[Problem description]
Pull every line with "Read" from the data below and copy it.

-- Supplied data follows --

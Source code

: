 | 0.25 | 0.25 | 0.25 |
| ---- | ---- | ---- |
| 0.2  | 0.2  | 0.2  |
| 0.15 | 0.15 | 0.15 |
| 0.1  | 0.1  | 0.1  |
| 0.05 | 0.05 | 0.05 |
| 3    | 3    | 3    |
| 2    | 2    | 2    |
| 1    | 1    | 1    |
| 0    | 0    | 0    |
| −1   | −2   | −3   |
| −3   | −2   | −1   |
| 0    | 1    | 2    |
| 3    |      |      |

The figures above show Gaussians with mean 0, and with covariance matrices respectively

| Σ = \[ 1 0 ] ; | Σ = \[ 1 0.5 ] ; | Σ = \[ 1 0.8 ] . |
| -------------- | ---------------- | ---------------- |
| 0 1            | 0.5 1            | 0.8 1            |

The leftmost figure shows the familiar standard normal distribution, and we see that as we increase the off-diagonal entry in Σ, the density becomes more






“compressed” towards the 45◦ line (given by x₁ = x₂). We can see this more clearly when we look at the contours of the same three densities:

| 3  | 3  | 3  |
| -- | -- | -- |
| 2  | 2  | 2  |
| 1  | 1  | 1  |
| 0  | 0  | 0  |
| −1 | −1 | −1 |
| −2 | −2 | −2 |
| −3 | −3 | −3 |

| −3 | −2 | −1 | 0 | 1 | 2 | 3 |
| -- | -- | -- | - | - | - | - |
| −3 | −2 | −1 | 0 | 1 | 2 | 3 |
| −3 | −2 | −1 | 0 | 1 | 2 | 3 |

-- Supplied data concluded --
-- Supplied data follows --

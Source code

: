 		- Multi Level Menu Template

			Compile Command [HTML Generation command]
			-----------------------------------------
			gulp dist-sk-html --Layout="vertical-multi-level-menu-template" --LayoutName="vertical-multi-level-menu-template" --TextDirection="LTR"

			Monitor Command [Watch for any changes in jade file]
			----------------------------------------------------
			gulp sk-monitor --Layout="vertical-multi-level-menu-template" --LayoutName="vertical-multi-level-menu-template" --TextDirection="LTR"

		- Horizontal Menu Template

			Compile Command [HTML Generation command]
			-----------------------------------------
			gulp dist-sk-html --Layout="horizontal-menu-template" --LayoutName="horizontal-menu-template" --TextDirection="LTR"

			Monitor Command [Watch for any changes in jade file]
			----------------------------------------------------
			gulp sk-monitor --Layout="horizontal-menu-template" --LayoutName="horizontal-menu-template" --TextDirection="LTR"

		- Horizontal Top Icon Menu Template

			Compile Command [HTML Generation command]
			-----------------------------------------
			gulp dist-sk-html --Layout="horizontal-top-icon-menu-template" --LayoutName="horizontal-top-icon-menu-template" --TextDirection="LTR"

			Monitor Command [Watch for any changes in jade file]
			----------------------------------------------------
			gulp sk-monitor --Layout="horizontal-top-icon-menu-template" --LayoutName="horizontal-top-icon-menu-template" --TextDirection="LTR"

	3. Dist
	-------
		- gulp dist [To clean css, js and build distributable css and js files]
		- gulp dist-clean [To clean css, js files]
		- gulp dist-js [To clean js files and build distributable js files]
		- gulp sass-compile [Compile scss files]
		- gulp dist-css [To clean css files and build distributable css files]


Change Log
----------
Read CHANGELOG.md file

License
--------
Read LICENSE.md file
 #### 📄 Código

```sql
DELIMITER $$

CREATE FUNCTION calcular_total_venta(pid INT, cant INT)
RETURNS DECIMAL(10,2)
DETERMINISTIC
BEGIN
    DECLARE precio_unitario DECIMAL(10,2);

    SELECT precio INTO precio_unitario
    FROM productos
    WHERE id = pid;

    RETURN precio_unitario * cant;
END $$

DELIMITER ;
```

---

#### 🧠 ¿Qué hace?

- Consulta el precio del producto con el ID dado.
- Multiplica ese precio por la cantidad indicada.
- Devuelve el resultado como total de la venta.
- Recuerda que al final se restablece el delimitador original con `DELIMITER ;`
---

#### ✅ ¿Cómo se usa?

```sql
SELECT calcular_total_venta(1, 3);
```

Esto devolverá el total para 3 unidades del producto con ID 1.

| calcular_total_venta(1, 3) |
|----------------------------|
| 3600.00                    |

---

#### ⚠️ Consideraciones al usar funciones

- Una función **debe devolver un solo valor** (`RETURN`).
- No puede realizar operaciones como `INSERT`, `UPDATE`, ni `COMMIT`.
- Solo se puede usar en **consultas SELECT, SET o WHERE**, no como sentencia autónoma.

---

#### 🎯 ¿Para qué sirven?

-- Supplied data concluded --

[Solution to this task]
Read CHANGELOG.md file
Read LICENSE.md file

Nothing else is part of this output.